When would you choose gRPC over REST for model serving, and what are the practical trade-offs?
gRPC uses HTTP/2 and Protocol Buffers to deliver lower latency, strongly typed contracts, and built-in streaming, making it the better choice for high-throughput internal model services. REST remains the standard for public-facing APIs where broad client compatibility and human-readable payloads matter more than raw performance.
How to think about it
REST over HTTP/1.1 sends JSON, which is human-readable but verbose. Every request opens a new TCP connection (without keep-alive) and there is no schema enforcement — a missing field fails only at runtime. It is universally supported by browsers, curl, and all HTTP clients, which makes it the natural choice for external APIs.

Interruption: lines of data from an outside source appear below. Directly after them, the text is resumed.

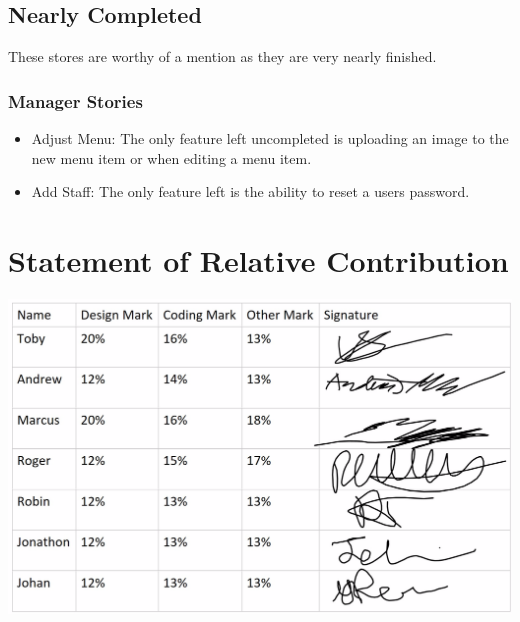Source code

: \documentclass[12pt, twoside, a4paper]{report}
\begin{document}
\section*{Nearly Completed}
These stores are worthy of a mention as they are very nearly finished.

\subsection*{Manager Stories}
\begin{itemize}
  \item Adjust Menu:
    The only feature left uncompleted is uploading an image to the new menu item or when editing a menu item.
  \item Add Staff:
    The only feature left is the ability to reset a users password.
\end{itemize}

\chapter*{Statement of Relative Contribution}
\includegraphics[width=15cm]{StateOfCont.png}
\end{document}
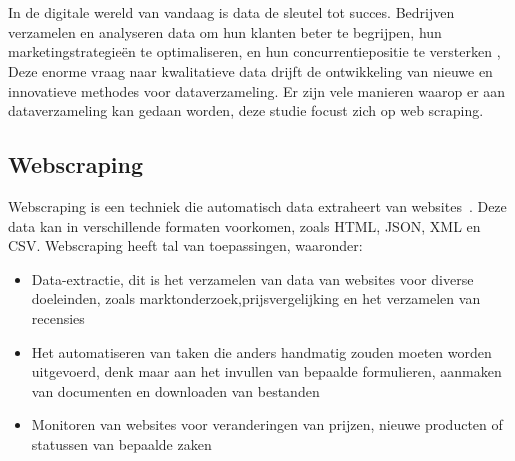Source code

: \chapter{}%
\label{ch:stand-van-zaken}


In de digitale wereld van vandaag is data de sleutel tot succes. Bedrijven verzamelen en analyseren data om hun klanten beter te begrijpen, hun marketingstrategieën te optimaliseren, en hun concurrentiepositie te versterken \autocite{OnesiOzigagun2024},
Deze enorme vraag naar kwalitatieve data drijft de ontwikkeling van nieuwe en innovatieve methodes voor dataverzameling. Er zijn vele manieren waarop er aan dataverzameling kan gedaan worden, deze studie focust zich op web scraping.

\section{Webscraping}
Webscraping is een techniek die automatisch data extraheert van websites~\autocite{Khder2021}. Deze data kan in verschillende formaten voorkomen, zoals HTML, JSON, XML en CSV. Webscraping heeft tal van toepassingen, waaronder:
\begin{itemize}
    \item Data-extractie, dit is het verzamelen van data van websites voor diverse doeleinden,
    zoals marktonderzoek,prijsvergelijking en het verzamelen van recensies
    \item Het automatiseren van taken die anders handmatig zouden moeten worden uitgevoerd, denk maar
    aan het invullen van bepaalde formulieren, aanmaken van documenten en downloaden van bestanden
    \item Monitoren van websites voor veranderingen van prijzen, nieuwe producten of statussen van bepaalde zaken
\end{itemize}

gRPC over HTTP/2 serialises with Protocol Buffers (binary, compact). A single multiplexed connection handles concurrent calls without head-of-line blocking. The .proto schema is the contract — client and server stubs are generated, so type errors surface at compile time. Latency improvements of 2–5x and payload size reductions of 60–80 % versus equivalent JSON are common.
When to pick gRPC for ML serving:
- Internal microservice calls where all clients can import the stub (feature store → model server → downstream service).
- Low-latency inference with large tensor payloads (image, embedding, audio).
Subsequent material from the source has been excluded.